Sex work is often characterised as inherently exploitative. In this research, we compare
pay and conditions between sex work and other jobs disproportionately done by women. In doing so, we uncover many similarities and some crucial differences and throw light on the oft asked question: “Why do women become sex workers?”
We began this research after the Home Affairs Select Committee in 2016/7 recommended the decriminalisation of sex workers on the street and in premises, specifically that: “. . . the Home Office change existing legislation so that soliciting is no longer an offence and so that brothel-keeping provisions allow sex workers to share premises” and that legislation should be drafted to provide for the “deletion of previous convictions and cautions for prostitution from the record of sex workers.”
The government’s response was that it was concerned about the exploitative nature of sex work.
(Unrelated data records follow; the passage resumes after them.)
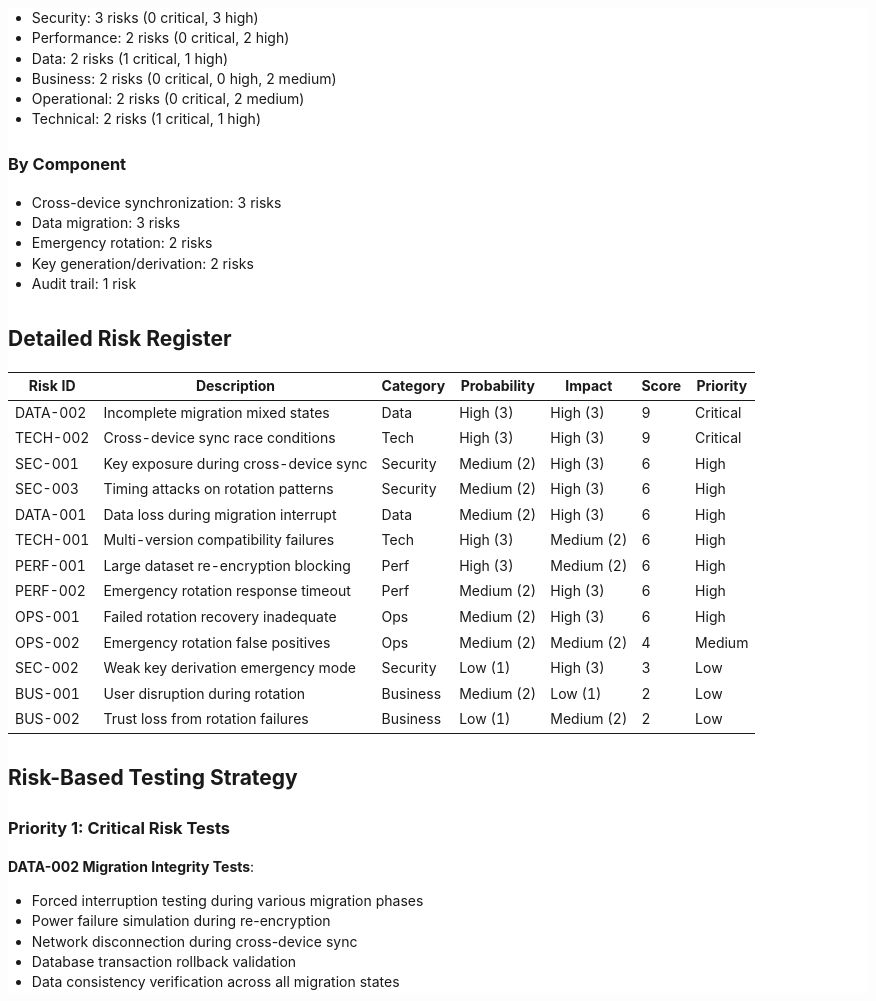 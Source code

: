 - Security: 3 risks (0 critical, 3 high)
- Performance: 2 risks (0 critical, 2 high)
- Data: 2 risks (1 critical, 1 high)
- Business: 2 risks (0 critical, 0 high, 2 medium)
- Operational: 2 risks (0 critical, 2 medium)
- Technical: 2 risks (1 critical, 1 high)

### By Component

- Cross-device synchronization: 3 risks
- Data migration: 3 risks
- Emergency rotation: 2 risks
- Key generation/derivation: 2 risks
- Audit trail: 1 risk

## Detailed Risk Register

| Risk ID  | Description                           | Category | Probability | Impact     | Score | Priority |
| -------- | ------------------------------------- | -------- | ----------- | ---------- | ----- | -------- |
| DATA-002 | Incomplete migration mixed states     | Data     | High (3)    | High (3)   | 9     | Critical |
| TECH-002 | Cross-device sync race conditions     | Tech     | High (3)    | High (3)   | 9     | Critical |
| SEC-001  | Key exposure during cross-device sync | Security | Medium (2)  | High (3)   | 6     | High     |
| SEC-003  | Timing attacks on rotation patterns   | Security | Medium (2)  | High (3)   | 6     | High     |
| DATA-001 | Data loss during migration interrupt  | Data     | Medium (2)  | High (3)   | 6     | High     |
| TECH-001 | Multi-version compatibility failures  | Tech     | High (3)    | Medium (2) | 6     | High     |
| PERF-001 | Large dataset re-encryption blocking  | Perf     | High (3)    | Medium (2) | 6     | High     |
| PERF-002 | Emergency rotation response timeout   | Perf     | Medium (2)  | High (3)   | 6     | High     |
| OPS-001  | Failed rotation recovery inadequate   | Ops      | Medium (2)  | High (3)   | 6     | High     |
| OPS-002  | Emergency rotation false positives    | Ops      | Medium (2)  | Medium (2) | 4     | Medium   |
| SEC-002  | Weak key derivation emergency mode    | Security | Low (1)     | High (3)   | 3     | Low      |
| BUS-001  | User disruption during rotation       | Business | Medium (2)  | Low (1)    | 2     | Low      |
| BUS-002  | Trust loss from rotation failures     | Business | Low (1)     | Medium (2) | 2     | Low      |

## Risk-Based Testing Strategy

### Priority 1: Critical Risk Tests

**DATA-002 Migration Integrity Tests**:

- Forced interruption testing during various migration phases
- Power failure simulation during re-encryption
- Network disconnection during cross-device sync
- Database transaction rollback validation
- Data consistency verification across all migration states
Even the chair of the Home Affairs Committee, whilst highlighting how the current brothel-keeping laws mean “sex-workers can be too afraid of prosecution to work together at the same premises, which can often compromise their safety” said: “there must however be zero tolerance of the organised criminal exploitation of sex workers, and changes to legislation should not lessen the Home Office’s ability to prosecute those engaged in exploitation.”
By looking at sex work in the context of other “women’s work” we hope to break through the mystification and break down the divisions between sex workers and other women and other workers. Doing so would enable exploitation to be judged and addressed similarly across the range of jobs done by women.